Image inpainting for corrupted images by using the semi-super resolution GAN
Image inpainting is a valuable technique for enhancing images that have been corrupted. The primary challenge in this research revolves around the extent of corruption in the input image that the deep learning model must restore. To address this challenge, we introduce a Generative Adversarial Network (GAN) for learning and replicating the missing pixels. Additionally, we have developed a distinct variant of the Super-Resolution GAN (SRGAN), which we refer to as the Semi-SRGAN (SSRGAN). Furthermore, we leveraged three diverse datasets to assess the robustness and accuracy of our proposed model. Our training process involves varying levels of pixel corruption to attain optimal accuracy and generate high-quality images.
💡 Research Summary
The paper addresses the problem of restoring corrupted images by proposing a lightweight variant of the Super‑Resolution Generative Adversarial Network (SRGAN), termed Semi‑Super‑Resolution GAN (SSR‑GAN). The authors observe that while deep‑learning‑based inpainting methods have surpassed classical statistical approaches, their performance degrades sharply when the proportion of missing pixels becomes large. To mitigate this, they introduce two main innovations. First, they simulate image damage by randomly selecting a uniform set of pixels and corrupting them at various rates ranging from 30 % to 80 %. This creates a training regime that forces the network to learn robust reconstruction across a spectrum of degradation levels. Second, they simplify the original SRGAN architecture and loss formulation. The generator consists of an initial 9 × 9 convolution, followed by six residual blocks (each with 3 × 3 kernels, stride 1, and skip connections), and ends with a final convolution (9 × 9, stride 4). A PixelShuffle layer with an upscale factor of 2 is employed to achieve higher resolution. The discriminator is reduced to four blocks, each doubling the channel count from 64 up to 512, and finishes with a transposed convolution (kernel 4, stride 4).
Instead of the computationally heavy VGG‑19 perceptual loss used in SRGAN, the authors adopt a plain Mean‑Squared‑Error (MSE) loss for both generator and discriminator. The discriminator loss is the sum of MSE on real and fake samples, while the generator loss combines the MSE between the reconstructed image and the ground‑truth with a small weighted MSE term (10⁻³) encouraging the discriminator to label the generated output as real.
Experiments are conducted on three publicly available datasets: Oxford‑IIIT‑Pet, Caltech‑101, and Flowers‑102. All images are resized to 128 × 128 to keep memory requirements modest. Training runs on an NVIDIA V100 GPU for 100 epochs, batch size 64, using the Adam optimizer (β₁ = 0.9, β₂ = 0.999) with an initial learning rate of 2 × 10⁻⁴, halved every 25 epochs. Performance is evaluated with Normalized Mean Squared Error (NMSE) and Peak Signal‑to‑Noise Ratio (PSNR).
Results show the expected trend: higher corruption rates lead to larger NMSE and lower PSNR. Nevertheless, SSR‑GAN achieves respectable numbers even at 50 % pixel loss: Caltech‑101 yields NMSE = 0.0077 and PSNR = 21.14 dB; Oxford‑IIIT‑Pet gives NMSE = 0.0092 and PSNR = 20.36 dB; Flowers‑102 records NMSE = 0.0159 and PSNR = 17.99 dB. Training curves reveal rapid NMSE reduction in early epochs, followed by slower convergence, with higher corruption levels requiring more epochs to stabilize.

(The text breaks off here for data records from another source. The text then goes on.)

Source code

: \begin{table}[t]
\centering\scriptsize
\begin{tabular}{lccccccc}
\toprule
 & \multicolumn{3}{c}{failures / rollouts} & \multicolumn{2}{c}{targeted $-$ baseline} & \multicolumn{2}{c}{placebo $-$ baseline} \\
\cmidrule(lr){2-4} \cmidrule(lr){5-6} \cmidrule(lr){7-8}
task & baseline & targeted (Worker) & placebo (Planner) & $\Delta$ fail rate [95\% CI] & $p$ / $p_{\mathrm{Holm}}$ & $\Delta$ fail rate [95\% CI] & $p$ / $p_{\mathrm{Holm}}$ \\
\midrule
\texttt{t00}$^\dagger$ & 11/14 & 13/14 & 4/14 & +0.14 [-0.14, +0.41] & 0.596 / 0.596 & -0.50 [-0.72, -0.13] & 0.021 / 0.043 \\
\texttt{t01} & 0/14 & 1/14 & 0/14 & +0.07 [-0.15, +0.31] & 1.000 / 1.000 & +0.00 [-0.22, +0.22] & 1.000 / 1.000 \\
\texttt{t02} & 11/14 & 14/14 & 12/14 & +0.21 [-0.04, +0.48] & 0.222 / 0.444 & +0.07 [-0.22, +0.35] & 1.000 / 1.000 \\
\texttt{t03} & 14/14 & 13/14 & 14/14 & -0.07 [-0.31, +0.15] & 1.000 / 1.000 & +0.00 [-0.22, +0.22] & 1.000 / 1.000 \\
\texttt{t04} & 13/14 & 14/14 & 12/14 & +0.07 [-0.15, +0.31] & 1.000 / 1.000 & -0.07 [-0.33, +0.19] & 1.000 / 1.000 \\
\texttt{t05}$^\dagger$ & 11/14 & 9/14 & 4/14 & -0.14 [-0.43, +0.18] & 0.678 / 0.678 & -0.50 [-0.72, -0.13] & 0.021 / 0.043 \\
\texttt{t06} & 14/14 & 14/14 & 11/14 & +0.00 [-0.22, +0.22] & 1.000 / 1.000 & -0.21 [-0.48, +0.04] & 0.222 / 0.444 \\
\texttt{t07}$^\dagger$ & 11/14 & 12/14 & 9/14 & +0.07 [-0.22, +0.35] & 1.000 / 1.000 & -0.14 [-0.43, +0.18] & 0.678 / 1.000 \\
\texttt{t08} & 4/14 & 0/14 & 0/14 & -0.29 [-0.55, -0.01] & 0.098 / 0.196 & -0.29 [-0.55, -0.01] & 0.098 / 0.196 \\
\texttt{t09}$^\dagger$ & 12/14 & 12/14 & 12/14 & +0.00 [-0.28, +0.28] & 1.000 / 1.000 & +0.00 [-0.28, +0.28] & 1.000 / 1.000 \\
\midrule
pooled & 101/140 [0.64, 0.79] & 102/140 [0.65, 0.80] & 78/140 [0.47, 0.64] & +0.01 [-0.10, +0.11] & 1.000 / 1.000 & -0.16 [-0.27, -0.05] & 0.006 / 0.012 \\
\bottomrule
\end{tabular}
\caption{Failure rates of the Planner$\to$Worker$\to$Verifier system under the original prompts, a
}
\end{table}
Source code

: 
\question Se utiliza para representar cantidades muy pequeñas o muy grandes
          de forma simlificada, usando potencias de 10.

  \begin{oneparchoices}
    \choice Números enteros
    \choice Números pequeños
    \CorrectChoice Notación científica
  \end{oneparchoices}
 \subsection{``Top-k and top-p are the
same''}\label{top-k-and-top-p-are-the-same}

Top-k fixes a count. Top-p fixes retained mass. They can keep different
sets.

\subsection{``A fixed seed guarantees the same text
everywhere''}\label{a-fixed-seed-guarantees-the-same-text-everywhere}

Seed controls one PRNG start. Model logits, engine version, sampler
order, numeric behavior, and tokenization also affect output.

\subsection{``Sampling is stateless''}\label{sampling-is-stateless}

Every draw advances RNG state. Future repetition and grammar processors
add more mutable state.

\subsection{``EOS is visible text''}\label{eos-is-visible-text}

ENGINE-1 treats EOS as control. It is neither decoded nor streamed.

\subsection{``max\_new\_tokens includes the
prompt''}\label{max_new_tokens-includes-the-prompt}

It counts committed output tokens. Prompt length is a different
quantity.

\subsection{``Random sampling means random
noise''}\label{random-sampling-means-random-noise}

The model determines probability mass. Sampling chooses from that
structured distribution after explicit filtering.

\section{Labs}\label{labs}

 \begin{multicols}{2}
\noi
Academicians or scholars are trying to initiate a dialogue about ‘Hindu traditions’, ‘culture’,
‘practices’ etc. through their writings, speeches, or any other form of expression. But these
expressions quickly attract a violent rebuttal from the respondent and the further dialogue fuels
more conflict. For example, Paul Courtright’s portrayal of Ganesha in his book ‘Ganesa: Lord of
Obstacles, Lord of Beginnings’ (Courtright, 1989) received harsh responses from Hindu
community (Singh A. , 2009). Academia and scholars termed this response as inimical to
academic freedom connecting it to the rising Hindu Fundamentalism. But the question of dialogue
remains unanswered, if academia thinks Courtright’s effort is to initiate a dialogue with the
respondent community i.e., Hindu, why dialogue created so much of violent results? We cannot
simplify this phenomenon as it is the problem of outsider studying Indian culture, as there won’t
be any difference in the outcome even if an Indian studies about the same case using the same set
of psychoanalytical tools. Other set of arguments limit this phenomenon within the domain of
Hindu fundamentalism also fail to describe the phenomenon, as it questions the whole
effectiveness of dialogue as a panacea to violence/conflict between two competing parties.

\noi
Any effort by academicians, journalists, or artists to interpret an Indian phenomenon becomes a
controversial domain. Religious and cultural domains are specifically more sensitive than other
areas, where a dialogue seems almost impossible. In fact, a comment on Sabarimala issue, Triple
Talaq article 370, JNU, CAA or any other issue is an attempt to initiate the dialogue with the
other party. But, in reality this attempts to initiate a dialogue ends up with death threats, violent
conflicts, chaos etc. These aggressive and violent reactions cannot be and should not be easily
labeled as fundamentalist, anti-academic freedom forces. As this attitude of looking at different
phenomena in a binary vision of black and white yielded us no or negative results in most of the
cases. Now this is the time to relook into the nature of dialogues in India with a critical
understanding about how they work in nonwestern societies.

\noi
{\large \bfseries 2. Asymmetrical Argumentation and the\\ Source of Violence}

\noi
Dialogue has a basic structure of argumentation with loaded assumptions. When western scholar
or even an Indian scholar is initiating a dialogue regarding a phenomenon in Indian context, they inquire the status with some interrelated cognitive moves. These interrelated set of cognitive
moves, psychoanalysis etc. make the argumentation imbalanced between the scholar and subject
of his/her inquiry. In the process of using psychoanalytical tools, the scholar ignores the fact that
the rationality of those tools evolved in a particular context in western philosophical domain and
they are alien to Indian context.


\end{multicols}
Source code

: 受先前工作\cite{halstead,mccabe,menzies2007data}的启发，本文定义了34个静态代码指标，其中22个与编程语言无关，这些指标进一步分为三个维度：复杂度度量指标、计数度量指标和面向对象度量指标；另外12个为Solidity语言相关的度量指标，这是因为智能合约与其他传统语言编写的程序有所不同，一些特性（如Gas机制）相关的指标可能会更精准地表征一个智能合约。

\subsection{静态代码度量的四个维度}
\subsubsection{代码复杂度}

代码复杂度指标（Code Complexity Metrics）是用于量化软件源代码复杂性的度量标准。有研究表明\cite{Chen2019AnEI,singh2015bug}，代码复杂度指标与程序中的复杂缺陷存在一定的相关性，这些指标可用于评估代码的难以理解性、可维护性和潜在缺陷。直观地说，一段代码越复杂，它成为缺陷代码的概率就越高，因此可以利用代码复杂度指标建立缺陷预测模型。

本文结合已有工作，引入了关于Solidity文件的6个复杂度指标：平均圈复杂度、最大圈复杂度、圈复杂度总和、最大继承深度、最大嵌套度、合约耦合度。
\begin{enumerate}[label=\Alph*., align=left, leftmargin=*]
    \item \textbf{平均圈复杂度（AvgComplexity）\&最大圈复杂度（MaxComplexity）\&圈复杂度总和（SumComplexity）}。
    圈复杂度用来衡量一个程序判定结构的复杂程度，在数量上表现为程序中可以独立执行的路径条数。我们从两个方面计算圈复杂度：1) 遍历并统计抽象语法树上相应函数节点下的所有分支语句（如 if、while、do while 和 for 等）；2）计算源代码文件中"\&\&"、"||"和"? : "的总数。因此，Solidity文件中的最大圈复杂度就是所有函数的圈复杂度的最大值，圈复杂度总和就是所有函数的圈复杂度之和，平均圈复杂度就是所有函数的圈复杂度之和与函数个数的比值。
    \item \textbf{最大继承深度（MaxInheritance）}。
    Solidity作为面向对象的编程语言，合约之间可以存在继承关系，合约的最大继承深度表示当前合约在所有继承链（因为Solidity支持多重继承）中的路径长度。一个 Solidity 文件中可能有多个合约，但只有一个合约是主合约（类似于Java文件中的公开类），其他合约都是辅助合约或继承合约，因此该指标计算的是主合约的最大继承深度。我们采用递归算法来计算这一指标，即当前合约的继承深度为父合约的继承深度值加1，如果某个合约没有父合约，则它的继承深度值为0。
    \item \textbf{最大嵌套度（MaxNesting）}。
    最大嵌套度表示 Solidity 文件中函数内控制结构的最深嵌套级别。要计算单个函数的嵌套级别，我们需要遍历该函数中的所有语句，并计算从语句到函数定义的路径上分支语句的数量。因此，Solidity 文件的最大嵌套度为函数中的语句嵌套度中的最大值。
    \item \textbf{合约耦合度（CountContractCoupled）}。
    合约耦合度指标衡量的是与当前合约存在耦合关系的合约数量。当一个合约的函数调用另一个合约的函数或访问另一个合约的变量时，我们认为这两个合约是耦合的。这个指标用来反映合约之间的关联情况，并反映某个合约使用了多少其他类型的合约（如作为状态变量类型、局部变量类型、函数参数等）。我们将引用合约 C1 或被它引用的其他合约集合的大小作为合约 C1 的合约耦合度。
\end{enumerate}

The authors argue that SSR‑GAN offers a favorable trade‑off: reduced parameter count and simplified loss while maintaining competitive reconstruction quality for moderate levels of damage. They acknowledge several limitations: (1) the low resolution (128 × 128) may not reflect performance on real‑world high‑resolution photographs; (2) evaluation relies solely on NMSE and PSNR, omitting perceptual metrics such as SSIM or LPIPS; (3) detailed architectural hyper‑parameters are not tabulated, which hampers reproducibility.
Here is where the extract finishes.